**WORK REQUIRED**:
Word for word, set down every record that appears below.

**ENTRIES PROVIDED**:
##########

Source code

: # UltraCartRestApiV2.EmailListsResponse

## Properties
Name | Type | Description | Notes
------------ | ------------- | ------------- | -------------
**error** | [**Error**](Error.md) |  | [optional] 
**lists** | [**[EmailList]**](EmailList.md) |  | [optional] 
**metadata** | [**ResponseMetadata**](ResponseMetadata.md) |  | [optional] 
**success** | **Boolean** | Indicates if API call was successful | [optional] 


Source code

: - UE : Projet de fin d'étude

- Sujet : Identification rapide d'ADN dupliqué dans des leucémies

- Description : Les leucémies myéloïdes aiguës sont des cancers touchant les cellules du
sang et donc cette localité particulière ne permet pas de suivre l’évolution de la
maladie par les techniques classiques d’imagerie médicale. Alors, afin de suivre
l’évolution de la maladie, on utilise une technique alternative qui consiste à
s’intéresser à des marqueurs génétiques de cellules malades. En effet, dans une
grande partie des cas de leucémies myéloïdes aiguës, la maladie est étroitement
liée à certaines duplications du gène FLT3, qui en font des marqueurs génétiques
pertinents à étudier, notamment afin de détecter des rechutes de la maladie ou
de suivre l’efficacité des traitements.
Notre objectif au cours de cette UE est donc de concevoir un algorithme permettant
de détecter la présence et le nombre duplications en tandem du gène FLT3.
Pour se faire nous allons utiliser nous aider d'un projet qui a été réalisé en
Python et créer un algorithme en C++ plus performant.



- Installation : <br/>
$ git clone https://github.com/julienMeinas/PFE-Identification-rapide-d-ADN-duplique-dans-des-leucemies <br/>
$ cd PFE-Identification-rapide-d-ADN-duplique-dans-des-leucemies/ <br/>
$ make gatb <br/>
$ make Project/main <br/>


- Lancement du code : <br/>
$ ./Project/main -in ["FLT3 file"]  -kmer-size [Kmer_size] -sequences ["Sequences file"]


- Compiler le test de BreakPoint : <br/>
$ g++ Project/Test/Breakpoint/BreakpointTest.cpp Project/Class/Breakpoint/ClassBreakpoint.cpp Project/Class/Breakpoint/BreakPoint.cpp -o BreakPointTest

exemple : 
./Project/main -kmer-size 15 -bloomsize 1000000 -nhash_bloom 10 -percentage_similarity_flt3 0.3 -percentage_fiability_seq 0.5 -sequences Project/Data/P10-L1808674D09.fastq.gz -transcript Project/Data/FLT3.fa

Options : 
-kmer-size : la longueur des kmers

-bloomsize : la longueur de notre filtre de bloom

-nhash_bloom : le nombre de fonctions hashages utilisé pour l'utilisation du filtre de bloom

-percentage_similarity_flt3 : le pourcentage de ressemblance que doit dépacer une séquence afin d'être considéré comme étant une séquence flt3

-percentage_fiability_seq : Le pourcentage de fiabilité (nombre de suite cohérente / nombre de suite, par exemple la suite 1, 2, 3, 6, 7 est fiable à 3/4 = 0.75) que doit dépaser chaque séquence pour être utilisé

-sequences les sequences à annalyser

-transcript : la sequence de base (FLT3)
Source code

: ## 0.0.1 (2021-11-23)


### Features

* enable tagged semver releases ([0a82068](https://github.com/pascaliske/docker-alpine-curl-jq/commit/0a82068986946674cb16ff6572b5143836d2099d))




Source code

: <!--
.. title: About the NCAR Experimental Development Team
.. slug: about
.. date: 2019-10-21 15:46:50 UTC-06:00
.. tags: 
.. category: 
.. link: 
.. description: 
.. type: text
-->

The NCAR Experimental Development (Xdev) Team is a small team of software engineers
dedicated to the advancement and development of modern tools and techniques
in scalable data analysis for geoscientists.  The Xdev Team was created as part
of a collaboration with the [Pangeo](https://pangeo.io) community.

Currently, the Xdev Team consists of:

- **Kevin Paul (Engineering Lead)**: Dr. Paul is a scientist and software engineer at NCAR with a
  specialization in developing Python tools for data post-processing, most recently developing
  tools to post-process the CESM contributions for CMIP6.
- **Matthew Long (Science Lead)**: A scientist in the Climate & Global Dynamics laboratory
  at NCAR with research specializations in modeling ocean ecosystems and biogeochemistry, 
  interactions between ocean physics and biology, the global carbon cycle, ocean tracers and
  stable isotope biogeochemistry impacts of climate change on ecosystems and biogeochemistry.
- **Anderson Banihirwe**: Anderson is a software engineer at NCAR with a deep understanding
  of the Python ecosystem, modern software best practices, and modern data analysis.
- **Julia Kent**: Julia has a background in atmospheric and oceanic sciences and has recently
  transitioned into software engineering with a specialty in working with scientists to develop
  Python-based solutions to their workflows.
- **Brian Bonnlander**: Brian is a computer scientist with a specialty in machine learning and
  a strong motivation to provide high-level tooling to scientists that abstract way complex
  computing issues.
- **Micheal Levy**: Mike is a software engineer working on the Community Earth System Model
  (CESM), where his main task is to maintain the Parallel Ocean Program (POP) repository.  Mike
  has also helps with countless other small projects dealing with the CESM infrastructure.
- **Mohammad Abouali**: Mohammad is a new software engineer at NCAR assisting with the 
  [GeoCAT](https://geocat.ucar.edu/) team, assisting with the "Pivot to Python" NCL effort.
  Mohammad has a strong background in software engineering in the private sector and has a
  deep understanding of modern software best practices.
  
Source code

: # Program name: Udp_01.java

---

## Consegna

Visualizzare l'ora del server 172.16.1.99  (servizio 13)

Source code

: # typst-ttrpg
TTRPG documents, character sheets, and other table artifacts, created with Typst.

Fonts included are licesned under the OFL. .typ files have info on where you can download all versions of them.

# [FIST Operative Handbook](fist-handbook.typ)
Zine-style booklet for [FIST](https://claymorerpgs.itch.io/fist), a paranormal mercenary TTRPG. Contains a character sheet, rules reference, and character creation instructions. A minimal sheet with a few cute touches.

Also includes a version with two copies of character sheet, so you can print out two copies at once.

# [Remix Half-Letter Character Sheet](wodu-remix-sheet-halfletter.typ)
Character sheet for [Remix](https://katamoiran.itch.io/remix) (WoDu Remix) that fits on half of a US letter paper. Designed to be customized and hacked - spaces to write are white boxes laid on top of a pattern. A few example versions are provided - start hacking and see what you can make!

##########

**OUTPUT FOR THIS TASK**:
Source code

: # UltraCartRestApiV2.EmailListsResponse

## Properties
Name | Type | Description | Notes
------------ | ------------- | ------------- | -------------
**error** | [**Error**](Error.md) |  | [optional] 
**lists** | [**[EmailList]**](EmailList.md) |  | [optional] 
**metadata** | [**ResponseMetadata**](ResponseMetadata.md) |  | [optional] 
**success** | **Boolean** | Indicates if API call was successful | [optional] 


Source code

: - UE : Projet de fin d'étude

- Sujet : Identification rapide d'ADN dupliqué dans des leucémies

- Description : Les leucémies myéloïdes aiguës sont des cancers touchant les cellules du
sang et donc cette localité particulière ne permet pas de suivre l’évolution de la
maladie par les techniques classiques d’imagerie médicale. Alors, afin de suivre
l’évolution de la maladie, on utilise une technique alternative qui consiste à
s’intéresser à des marqueurs génétiques de cellules malades. En effet, dans une
grande partie des cas de leucémies myéloïdes aiguës, la maladie est étroitement
liée à certaines duplications du gène FLT3, qui en font des marqueurs génétiques
pertinents à étudier, notamment afin de détecter des rechutes de la maladie ou
de suivre l’efficacité des traitements.
Notre objectif au cours de cette UE est donc de concevoir un algorithme permettant
de détecter la présence et le nombre duplications en tandem du gène FLT3.
Pour se faire nous allons utiliser nous aider d'un projet qui a été réalisé en
Python et créer un algorithme en C++ plus performant.



- Installation : <br/>
$ git clone https://github.com/julienMeinas/PFE-Identification-rapide-d-ADN-duplique-dans-des-leucemies <br/>
$ cd PFE-Identification-rapide-d-ADN-duplique-dans-des-leucemies/ <br/>
$ make gatb <br/>
$ make Project/main <br/>


- Lancement du code : <br/>
$ ./Project/main -in ["FLT3 file"]  -kmer-size [Kmer_size] -sequences ["Sequences file"]


- Compiler le test de BreakPoint : <br/>
$ g++ Project/Test/Breakpoint/BreakpointTest.cpp Project/Class/Breakpoint/ClassBreakpoint.cpp Project/Class/Breakpoint/BreakPoint.cpp -o BreakPointTest

exemple : 
./Project/main -kmer-size 15 -bloomsize 1000000 -nhash_bloom 10 -percentage_similarity_flt3 0.3 -percentage_fiability_seq 0.5 -sequences Project/Data/P10-L1808674D09.fastq.gz -transcript Project/Data/FLT3.fa

Options : 
-kmer-size : la longueur des kmers

-bloomsize : la longueur de notre filtre de bloom

-nhash_bloom : le nombre de fonctions hashages utilisé pour l'utilisation du filtre de bloom

-percentage_similarity_flt3 : le pourcentage de ressemblance que doit dépacer une séquence afin d'être considéré comme étant une séquence flt3

-percentage_fiability_seq : Le pourcentage de fiabilité (nombre de suite cohérente / nombre de suite, par exemple la suite 1, 2, 3, 6, 7 est fiable à 3/4 = 0.75) que doit dépaser chaque séquence pour être utilisé

-sequences les sequences à annalyser

-transcript : la sequence de base (FLT3)
Source code

: ## 0.0.1 (2021-11-23)


### Features

* enable tagged semver releases ([0a82068](https://github.com/pascaliske/docker-alpine-curl-jq/commit/0a82068986946674cb16ff6572b5143836d2099d))




Source code

: <!--
.. title: About the NCAR Experimental Development Team
.. slug: about
.. date: 2019-10-21 15:46:50 UTC-06:00
.. tags: 
.. category: 
.. link: 
.. description: 
.. type: text
-->

The NCAR Experimental Development (Xdev) Team is a small team of software engineers
dedicated to the advancement and development of modern tools and techniques
in scalable data analysis for geoscientists.  The Xdev Team was created as part
of a collaboration with the [Pangeo](https://pangeo.io) community.

Currently, the Xdev Team consists of:

- **Kevin Paul (Engineering Lead)**: Dr. Paul is a scientist and software engineer at NCAR with a
  specialization in developing Python tools for data post-processing, most recently developing
  tools to post-process the CESM contributions for CMIP6.
- **Matthew Long (Science Lead)**: A scientist in the Climate & Global Dynamics laboratory
  at NCAR with research specializations in modeling ocean ecosystems and biogeochemistry, 
  interactions between ocean physics and biology, the global carbon cycle, ocean tracers and
  stable isotope biogeochemistry impacts of climate change on ecosystems and biogeochemistry.
- **Anderson Banihirwe**: Anderson is a software engineer at NCAR with a deep understanding
  of the Python ecosystem, modern software best practices, and modern data analysis.
- **Julia Kent**: Julia has a background in atmospheric and oceanic sciences and has recently
  transitioned into software engineering with a specialty in working with scientists to develop
  Python-based solutions to their workflows.
- **Brian Bonnlander**: Brian is a computer scientist with a specialty in machine learning and
  a strong motivation to provide high-level tooling to scientists that abstract way complex
  computing issues.
- **Micheal Levy**: Mike is a software engineer working on the Community Earth System Model
  (CESM), where his main task is to maintain the Parallel Ocean Program (POP) repository.  Mike
  has also helps with countless other small projects dealing with the CESM infrastructure.
- **Mohammad Abouali**: Mohammad is a new software engineer at NCAR assisting with the 
  [GeoCAT](https://geocat.ucar.edu/) team, assisting with the "Pivot to Python" NCL effort.
  Mohammad has a strong background in software engineering in the private sector and has a
  deep understanding of modern software best practices.
  
Source code

: # Program name: Udp_01.java

---

## Consegna

Visualizzare l'ora del server 172.16.1.99  (servizio 13)

Source code

: # typst-ttrpg
TTRPG documents, character sheets, and other table artifacts, created with Typst.

Fonts included are licesned under the OFL. .typ files have info on where you can download all versions of them.

# [FIST Operative Handbook](fist-handbook.typ)
Zine-style booklet for [FIST](https://claymorerpgs.itch.io/fist), a paranormal mercenary TTRPG. Contains a character sheet, rules reference, and character creation instructions. A minimal sheet with a few cute touches.

Also includes a version with two copies of character sheet, so you can print out two copies at once.

# [Remix Half-Letter Character Sheet](wodu-remix-sheet-halfletter.typ)
Character sheet for [Remix](https://katamoiran.itch.io/remix) (WoDu Remix) that fits on half of a US letter paper. Designed to be customized and hacked - spaces to write are white boxes laid on top of a pattern. A few example versions are provided - start hacking and see what you can make!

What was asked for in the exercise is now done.